AMY GOODMAN: Joining us now in our firehouse studio in New York is Ruth Benn. She is co-author of the book, War Tax Resistance, and the coordinator of the National War Tax Resistance Coordinating Committee, a coalition of local, regional, and national groups founded more than 20 years ago to provide information and support to people who are conscientious objectors to paying taxes for war. Welcome to Democracy Now!

RUTH BENN: Thank you.

AMY GOODMAN: It’s great to have you with us. Talk about what war tax resistance is.

RUTH BENN: Well, war tax resistance is done by people who really don’t want their tax money to go for anyone to fight in war, for, you know, people to be victims of war, for all of the weapons of war. So, myself, I’m a long-time war tax resister. It’s been 20 year or so now. So, it’s not just necessarily focused on the current war, although that is certainly inspiring more people to think about resisting now. And it’s got a whole variety of ways, I guess, that people go about resisting. Some of us refuse to pay all of our income taxes, all federal income taxes. Some people refuse to pay a small portion of that, a symbolic amount. Some people just refuse to pay the federal excise tax on the telephone. That’s a federal tax that also pays into the general fund, the same place that income taxes go. So, and some people file and tell the government exactly what they’re doing, like I do. I actually do try to get my form in on April 15 and have to rush home and do that today. And I fill it out normally, and the amount that is owed, I send a letter saying why I’m refusing to pay it. Other people choose not to file and not be involved with the government at all, because of their protest of where the money goes.

JUAN GONZALEZ: And how has the government responded in the past to your tax resistance or to those of others?

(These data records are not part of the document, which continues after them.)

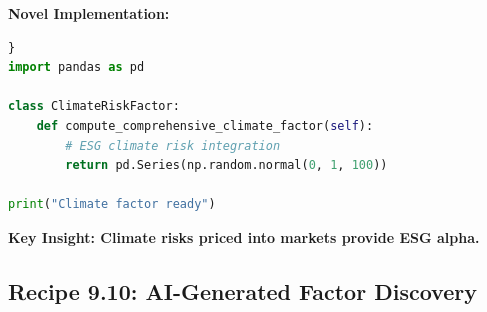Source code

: \documentclass[11pt,letterpaper,openany]{book}
\begin{document}
\textbf{Novel Implementation:}
\begin{lstlisting}[language=Python,caption=Q23 Climate Risk Integration Factor]}
import pandas as pd

class ClimateRiskFactor:
    def compute_comprehensive_climate_factor(self):
        # ESG climate risk integration
        return pd.Series(np.random.normal(0, 1, 100))

print("Climate factor ready")
\end{lstlisting}
\textbf{Key Insight: Climate risks priced into markets provide ESG alpha.}


\subsection{Recipe 9.10: AI-Generated Factor Discovery}
\end{document}
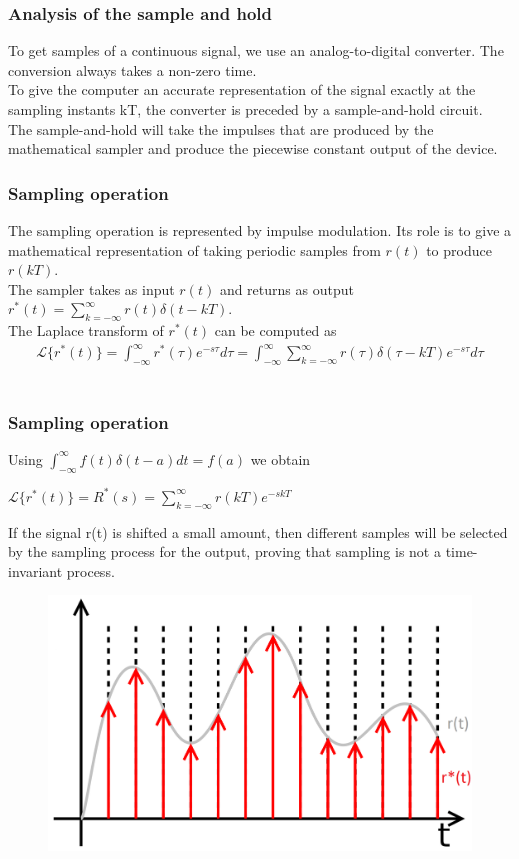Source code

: \begin{frame}
	\frametitle{Analysis of the sample and hold}
	\vspace{-6ex}
	To get samples of a continuous signal, we use an analog-to-digital converter. The conversion always takes a non-zero time.\\
	\medskip
	To give the computer an accurate representation of the signal exactly at the sampling instants kT, the converter is preceded by a sample-and-hold circuit.\\
	The sample-and-hold will take the impulses that are produced by the mathematical sampler and produce the piecewise constant output of the device.
\end{frame}

\begin{frame}
	\frametitle{Sampling operation}
	\vspace{-4ex}
	The sampling operation is represented by impulse modulation. Its role is to give a mathematical representation of taking periodic samples from $r(t)$ to produce $r(kT)$. \\
	\medskip
	The sampler takes as input $r(t)$ and returns as output
	\bigskip
	$r^*(t)=\sum_{k=-\infty}^{\infty} r(t)\delta(t-kT)$.\\
	The Laplace transform of $r^*(t)$ can be computed as\\
	\vspace{-2ex} 
	\begin{align*} 
	\mathcal{L}\{r^*(t)\} = \int_{-\infty}^{\infty} r^*(\tau)e^{-s\tau} d\tau = \int_{-\infty}^{\infty} \sum_{k=-\infty}^{\infty} r(\tau)\delta(\tau-kT)e^{-s\tau}d\tau 
	\end{align*}\\
\end{frame}

\begin{frame}
	\frametitle{Sampling operation}
	Using $\int_{-\infty}^{\infty} f(t)\delta(t-a)dt = f(a)$ we obtain \\ 
	\begin{center}
		$\mathcal{L}\{r^*(t)\} = R^*(s) = \sum_{k=-\infty}^{\infty} r(kT)e^{-skT}$
	\end{center}
	If the signal r(t) is shifted a small amount, then different samples will be selected by the sampling process for the output, proving that sampling is not a time-invariant process.
	\begin{figure}
		\includegraphics[width=0.57\linewidth]{sampled_signal}
	\end{figure}
\end{frame}

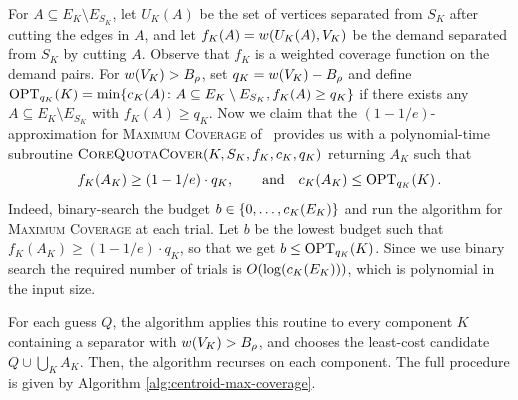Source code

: For $A\subseteq E_K\setminus E_{S_K}$, let $U_K(A)$ be the set of vertices separated from $S_K$ after cutting the edges in $A$, and let
$
    f_K(A)=w\br{U_K(A), V_K}
$
be the demand separated from $S_K$ by cutting $A$.
Observe that $f_K$ is a weighted coverage function on the demand pairs. 
For $w\br{V_K}>B_\rho$, set $q_K=w\br{V_K}-B_\rho$ and define
$
    \OPT_{q_K}\br{K}
    =\min\brc{c_K(A)\colon A\subseteq E_K\setminus E_{S_K},f_K(A)\geq q_K}
$
if there exists any $A\subseteq E_K\setminus E_{S_K}$ with $f_K(A)\geq q_K$.  Now we claim that the $ (1-1/e)$-approximation for \textsc{Maximum Coverage} of~\cite{KhullerMossNaor1999BudgetedMaximumCoverage} provides us with a polynomial-time subroutine $\textsc{CoreQuotaCover}(K,S_K,f_K,c_K,q_K)$ returning $A_K$ such that
\[
    f_K(A_K)\geq(1-1/e)\cdot q_K,\quad \quad\text{and}\quad
    c_K(A_K)\leq\OPT_{q_K}\br{K}.
\]
Indeed, binary-search the budget $b\in \brc{0,\dots, c_K(E_K)}$ and run the algorithm for \textsc{Maximum Coverage} at each trial.
Let $b$ be the lowest budget such that $f_K(A_K)\geq(1-1/e)\cdot q_K$, so that we get $b\leq \OPT_{q_K}\br{K}$.
 Since we use binary search the required number of trials is $O\br{\log\br{c_K(E_K)}}$, which is polynomial in the input size.

For each guess $Q$, the algorithm applies this routine to every component $K$ containing a separator with $w\br{V_K}>B_\rho$, and chooses the least-cost candidate $Q\cup\bigcup_K A_K$. Then, the algorithm recurses on each component. The full procedure is given by Algorithm \ref{alg:centroid-max-coverage}.



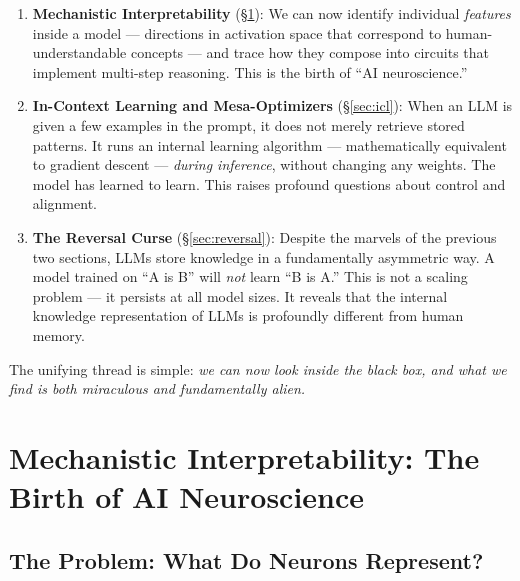 \documentclass[11pt, a4paper]{article}
\theoremstyle{definition}
\theoremstyle{plain}
\begin{document}
\begin{enumerate}[leftmargin=2em]
  \item \textbf{Mechanistic Interpretability} (\S\ref{sec:mechinterp}):
    We can now identify individual \emph{features} inside a model ---
    directions in activation space that correspond to human-understandable
    concepts --- and trace how they compose into circuits that implement
    multi-step reasoning.  This is the birth of ``AI neuroscience.''

  \item \textbf{In-Context Learning and Mesa-Optimizers}
    (\S\ref{sec:icl}): When an LLM is given a few examples in the prompt,
    it does not merely retrieve stored patterns.  It runs an internal
    learning algorithm --- mathematically equivalent to gradient descent ---
    \emph{during inference}, without changing any weights.  The model has
    learned to learn.  This raises profound questions about control and
    alignment.

  \item \textbf{The Reversal Curse} (\S\ref{sec:reversal}): Despite
    the marvels of the previous two sections, LLMs store knowledge in a
    fundamentally asymmetric way.  A model trained on ``A is B'' will
    \emph{not} learn ``B is A.''  This is not a scaling problem --- it
    persists at all model sizes.  It reveals that the internal knowledge
    representation of LLMs is profoundly different from human memory.
\end{enumerate}

The unifying thread is simple: \emph{we can now look inside the black box,
and what we find is both miraculous and fundamentally alien.}


\section{Mechanistic Interpretability: The Birth of AI Neuroscience}
\label{sec:mechinterp}

\subsection{The Problem: What Do Neurons Represent?}
\label{sec:neurons}
\end{document}
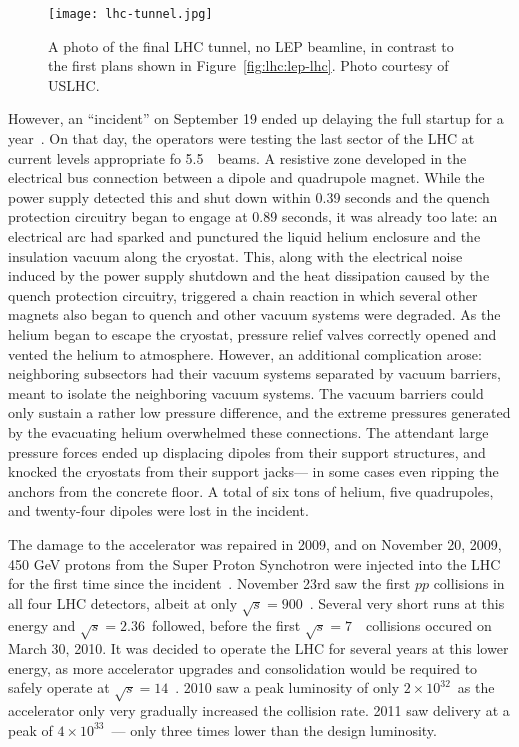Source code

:
\begin{figure}
\centering
\texttt{[image: lhc-tunnel.jpg]}
\caption{A photo of the final LHC tunnel, no LEP beamline, in contrast to the first plans shown in Figure~\ref{fig:lhc:lep-lhc}. Photo courtesy of USLHC.}
\label{fig:lhc:lhc-tunnel}
\end{figure}


However, an ``incident'' on September 19 ended up delaying the full startup for a year~\cite{Incident}. On that day, the operators were testing the last sector of the LHC at current levels appropriate fo 5.5~\TeV~beams. A resistive zone developed in the electrical bus connection between a dipole and quadrupole magnet. While the power supply detected this and shut down within 0.39 seconds and the quench protection circuitry began to engage at 0.89 seconds, it was already too late: an electrical arc had sparked and punctured the liquid helium enclosure and the insulation vacuum along the cryostat. This, along with the electrical noise induced by the power supply shutdown and the heat dissipation caused by the quench protection circuitry, triggered a chain reaction in which several other magnets also began to quench and other vacuum systems were degraded. As the helium began to escape the cryostat, pressure relief valves correctly opened and vented the helium to atmosphere. However, an additional complication arose: neighboring subsectors had their vacuum systems separated by vacuum barriers, meant to isolate the neighboring vacuum systems. The vacuum barriers could only sustain a rather low pressure difference, and the extreme pressures generated by the evacuating helium overwhelmed these connections. The attendant large pressure forces ended up displacing dipoles from their support structures, and knocked the cryostats from their support jacks--- in some cases even ripping the anchors from the concrete floor. A total of six tons of helium, five quadrupoles, and twenty-four dipoles were lost in the incident. 

The damage to the accelerator was repaired in 2009, and on November 20, 2009, 450 GeV protons from the Super Proton Synchotron were injected into the LHC for the first time since the incident~\cite{LHCWeb}. November 23rd saw the first $pp$ collisions in all four LHC detectors, albeit at only $\sqrt{s} = 900$~\GeV. Several very short runs at this energy and $\sqrt{s} = 2.36$~\TeV followed, before the first $\sqrt{s} = 7$~\TeV~collisions occured on March 30, 2010. It was decided to operate the LHC for several years at this lower energy, as more accelerator upgrades and consolidation would be required to safely operate at $\sqrt{s} = 14$~\TeV. 2010 saw a peak luminosity of only $2\times10^{32}$~\lumirate as the accelerator only very gradually increased the collision rate. 2011 saw delivery at a peak of $4 \times 10^{33}$~\lumirate--- only three times lower than the design luminosity.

RUTH BENN: Well, it varies a great deal. For myself, I get a lot of letters. Maybe, I think once in '89 or ’90, they took some money from a bank account. And bank account seizures and salary levies are, I guess, the most common way that they try to collect from people who refuse to pay these days. In the past, they have gone after property, houses and cars, and people hear those stories. That helps build up the fear of the I.R.S. and makes people afraid to make this kind of protest. But the government hasn't been doing that so much lately. It’s very labor intensive, of course, to do that kind of seizure for them. Its been probably more than ten years since a war tax resister faced a property seizure. So, they send a lot of letters. That’s the number one route of collection for the I.R.S. That’s the main thing that they do to scare people, and they publicize how, what they can do, and of course, it’s the fear that is really what keeps people complying with the system. At the same time their money is paying for a lot of death and destruction around the world and not taking care of people here and in other places.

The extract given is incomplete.